**ABOUT THIS EXERCISE**:
Could the entries below be reproduced exactly, with the images removed?

*** DATASET EXTRACT Section Begins ***

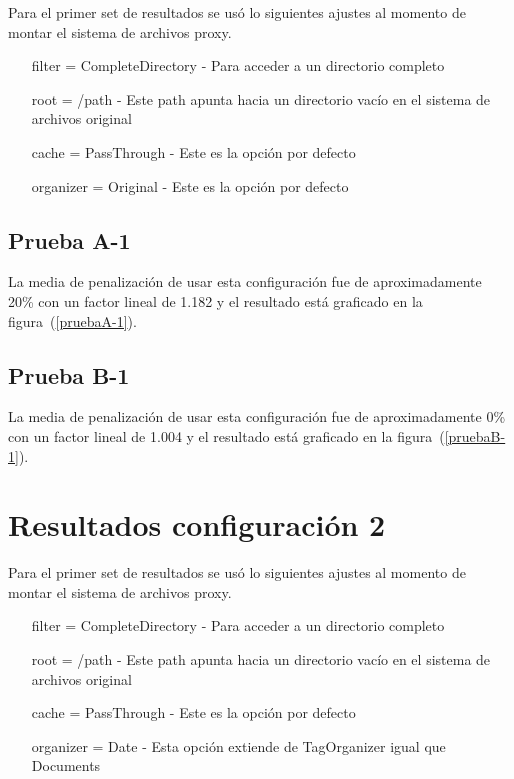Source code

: Para el primer set de resultados se usó lo siguientes ajustes al momento de montar el sistema de archivos proxy.

\begin{itemize}
\item[filter] = CompleteDirectory - Para acceder a un directorio completo
\item[root] = /path - Este path apunta hacia un directorio vacío en el sistema de archivos original
\item[cache] = PassThrough - Este es la opción por defecto
\item[organizer] = Original - Este es la opción por defecto
\end{itemize}

\subsection{Prueba A-1}

La media de penalización de usar esta configuración fue de aproximadamente 20\% con un factor lineal de 1.182 y el resultado está graficado en la figura~(\ref{pruebaA-1}).


\subsection{Prueba B-1}

La media de penalización de usar esta configuración fue de aproximadamente 0\% con un factor lineal de 1.004 y el resultado está graficado en la figura~(\ref{pruebaB-1}).



\section{Resultados configuración 2}

Para el primer set de resultados se usó lo siguientes ajustes al momento de montar el sistema de archivos proxy.

\begin{itemize}
\item[filter] = CompleteDirectory - Para acceder a un directorio completo
\item[root] = /path - Este path apunta hacia un directorio vacío en el sistema de archivos original
\item[cache] = PassThrough - Este es la opción por defecto
\item[organizer] = Date - Esta opción extiende de TagOrganizer igual que Documents
\end{itemize}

*** DATASET EXTRACT Section Ends ***

**SOLUTION FOR THIS TASK**:
Source code

: Para el primer set de resultados se usó lo siguientes ajustes al momento de montar el sistema de archivos proxy.

\begin{itemize}
\item[filter] = CompleteDirectory - Para acceder a un directorio completo
\item[root] = /path - Este path apunta hacia un directorio vacío en el sistema de archivos original
\item[cache] = PassThrough - Este es la opción por defecto
\item[organizer] = Original - Este es la opción por defecto
\end{itemize}

\subsection{Prueba A-1}

La media de penalización de usar esta configuración fue de aproximadamente 20\% con un factor lineal de 1.182 y el resultado está graficado en la figura~(\ref{pruebaA-1}).


\subsection{Prueba B-1}

La media de penalización de usar esta configuración fue de aproximadamente 0\% con un factor lineal de 1.004 y el resultado está graficado en la figura~(\ref{pruebaB-1}).



\section{Resultados configuración 2}

Para el primer set de resultados se usó lo siguientes ajustes al momento de montar el sistema de archivos proxy.

\begin{itemize}
\item[filter] = CompleteDirectory - Para acceder a un directorio completo
\item[root] = /path - Este path apunta hacia un directorio vacío en el sistema de archivos original
\item[cache] = PassThrough - Este es la opción por defecto
\item[organizer] = Date - Esta opción extiende de TagOrganizer igual que Documents
\end{itemize}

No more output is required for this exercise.